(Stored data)
=== Section Start ===

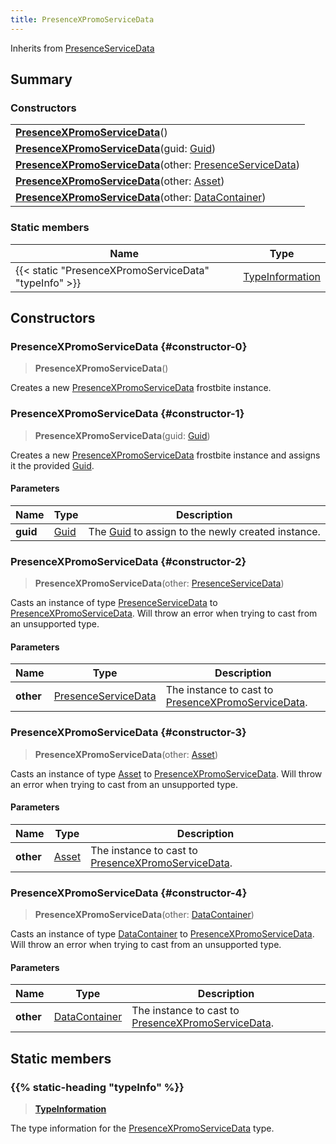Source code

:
 ```yaml
---
title: PresenceXPromoServiceData
---
```


Inherits from [PresenceServiceData](/vext/ref/fb/presenceservicedata)

## Summary

### Constructors

|  |
| --- |
| **[PresenceXPromoServiceData](#constructor-0)**() |
| **[PresenceXPromoServiceData](#constructor-1)**(guid: [Guid](/vext/ref/shared/type/guid)) |
| **[PresenceXPromoServiceData](#constructor-2)**(other: [PresenceServiceData](/vext/ref/fb/presenceservicedata)) |
| **[PresenceXPromoServiceData](#constructor-3)**(other: [Asset](/vext/ref/fb/asset)) |
| **[PresenceXPromoServiceData](#constructor-4)**(other: [DataContainer](/vext/ref/shared/type/datacontainer)) |

### Static members

| Name | Type |
| ---- | ---- |
| {{< static "PresenceXPromoServiceData" "typeInfo" >}} | [TypeInformation](/vext/ref/shared/type/typeinformation) |

## Constructors

### PresenceXPromoServiceData {#constructor-0}

> **PresenceXPromoServiceData**()

Creates a new [PresenceXPromoServiceData](/vext/ref/fb/presencexpromoservicedata) frostbite instance.

### PresenceXPromoServiceData {#constructor-1}

> **PresenceXPromoServiceData**(guid: [Guid](/vext/ref/shared/type/guid))

Creates a new [PresenceXPromoServiceData](/vext/ref/fb/presencexpromoservicedata) frostbite instance and assigns it the provided [Guid](/vext/ref/shared/type/guid).

#### Parameters

| Name | Type | Description |
| ---- | ---- | ----------- |
| **guid** | [Guid](/vext/ref/shared/type/guid) | The [Guid](/vext/ref/shared/type/guid) to assign to the newly created instance. |

### PresenceXPromoServiceData {#constructor-2}

> **PresenceXPromoServiceData**(other: [PresenceServiceData](/vext/ref/fb/presenceservicedata))

Casts an instance of type [PresenceServiceData](/vext/ref/fb/presenceservicedata) to [PresenceXPromoServiceData](/vext/ref/fb/presencexpromoservicedata). Will throw an error when trying to cast from an unsupported type.

#### Parameters

| Name | Type | Description |
| ---- | ---- | ----------- |
| **other** | [PresenceServiceData](/vext/ref/fb/presenceservicedata) | The instance to cast to [PresenceXPromoServiceData](/vext/ref/fb/presencexpromoservicedata). |

### PresenceXPromoServiceData {#constructor-3}

> **PresenceXPromoServiceData**(other: [Asset](/vext/ref/fb/asset))

Casts an instance of type [Asset](/vext/ref/fb/asset) to [PresenceXPromoServiceData](/vext/ref/fb/presencexpromoservicedata). Will throw an error when trying to cast from an unsupported type.

#### Parameters

| Name | Type | Description |
| ---- | ---- | ----------- |
| **other** | [Asset](/vext/ref/fb/asset) | The instance to cast to [PresenceXPromoServiceData](/vext/ref/fb/presencexpromoservicedata). |

### PresenceXPromoServiceData {#constructor-4}

> **PresenceXPromoServiceData**(other: [DataContainer](/vext/ref/shared/type/datacontainer))

Casts an instance of type [DataContainer](/vext/ref/shared/type/datacontainer) to [PresenceXPromoServiceData](/vext/ref/fb/presencexpromoservicedata). Will throw an error when trying to cast from an unsupported type.

#### Parameters

| Name | Type | Description |
| ---- | ---- | ----------- |
| **other** | [DataContainer](/vext/ref/shared/type/datacontainer) | The instance to cast to [PresenceXPromoServiceData](/vext/ref/fb/presencexpromoservicedata). |

## Static members

### {{% static-heading "typeInfo" %}}

> **[TypeInformation](/vext/ref/shared/type/typeinformation)**

The type information for the [PresenceXPromoServiceData](/vext/ref/fb/presencexpromoservicedata) type.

=== Section End ===

ASSIGNMENT - Search the data above for the string "TypeInformation" and report each line that holds it.

THE COMPLETED TASK -
| {{< static "PresenceXPromoServiceData" "typeInfo" >}} | [TypeInformation](/vext/ref/shared/type/typeinformation) |
> **[TypeInformation](/vext/ref/shared/type/typeinformation)**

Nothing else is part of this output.